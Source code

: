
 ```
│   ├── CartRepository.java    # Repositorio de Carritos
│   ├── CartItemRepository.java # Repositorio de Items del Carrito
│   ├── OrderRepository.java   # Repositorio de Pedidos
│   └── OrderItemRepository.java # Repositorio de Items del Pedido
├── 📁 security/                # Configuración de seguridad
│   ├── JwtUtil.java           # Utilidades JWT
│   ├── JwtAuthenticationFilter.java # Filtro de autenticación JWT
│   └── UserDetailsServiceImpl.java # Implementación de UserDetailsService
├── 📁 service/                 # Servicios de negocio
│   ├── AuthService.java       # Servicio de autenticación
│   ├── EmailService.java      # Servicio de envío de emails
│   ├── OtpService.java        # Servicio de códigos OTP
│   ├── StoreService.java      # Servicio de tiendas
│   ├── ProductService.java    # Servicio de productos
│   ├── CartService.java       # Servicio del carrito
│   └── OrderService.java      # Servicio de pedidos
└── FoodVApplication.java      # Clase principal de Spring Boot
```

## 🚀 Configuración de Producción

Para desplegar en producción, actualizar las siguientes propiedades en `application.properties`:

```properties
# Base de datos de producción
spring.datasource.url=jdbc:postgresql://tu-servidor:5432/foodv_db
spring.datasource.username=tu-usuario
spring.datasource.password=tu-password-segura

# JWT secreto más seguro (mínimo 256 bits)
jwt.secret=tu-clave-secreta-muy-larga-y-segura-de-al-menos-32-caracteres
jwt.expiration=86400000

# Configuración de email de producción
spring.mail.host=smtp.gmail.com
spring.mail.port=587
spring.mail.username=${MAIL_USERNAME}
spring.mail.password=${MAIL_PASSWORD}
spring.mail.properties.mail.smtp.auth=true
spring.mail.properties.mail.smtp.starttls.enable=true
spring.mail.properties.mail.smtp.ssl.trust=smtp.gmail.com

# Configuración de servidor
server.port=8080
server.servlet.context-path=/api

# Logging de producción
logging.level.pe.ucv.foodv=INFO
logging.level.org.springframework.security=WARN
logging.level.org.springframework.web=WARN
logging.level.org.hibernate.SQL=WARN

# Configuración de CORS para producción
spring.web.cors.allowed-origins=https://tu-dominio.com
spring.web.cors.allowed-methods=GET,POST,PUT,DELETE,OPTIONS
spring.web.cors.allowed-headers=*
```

****************

* **YOUR TASK**:
Up to and including the line with "## 🚀 Configuración de Producción", repeat the entries exactly, beginning at their first line.

* **ANSWER BOX**:
Source code

:
 ```
│   ├── CartRepository.java    # Repositorio de Carritos
│   ├── CartItemRepository.java # Repositorio de Items del Carrito
│   ├── OrderRepository.java   # Repositorio de Pedidos
│   └── OrderItemRepository.java # Repositorio de Items del Pedido
├── 📁 security/                # Configuración de seguridad
│   ├── JwtUtil.java           # Utilidades JWT
│   ├── JwtAuthenticationFilter.java # Filtro de autenticación JWT
│   └── UserDetailsServiceImpl.java # Implementación de UserDetailsService
├── 📁 service/                 # Servicios de negocio
│   ├── AuthService.java       # Servicio de autenticación
│   ├── EmailService.java      # Servicio de envío de emails
│   ├── OtpService.java        # Servicio de códigos OTP
│   ├── StoreService.java      # Servicio de tiendas
│   ├── ProductService.java    # Servicio de productos
│   ├── CartService.java       # Servicio del carrito
│   └── OrderService.java      # Servicio de pedidos
└── FoodVApplication.java      # Clase principal de Spring Boot
```

## 🚀 Configuración de Producción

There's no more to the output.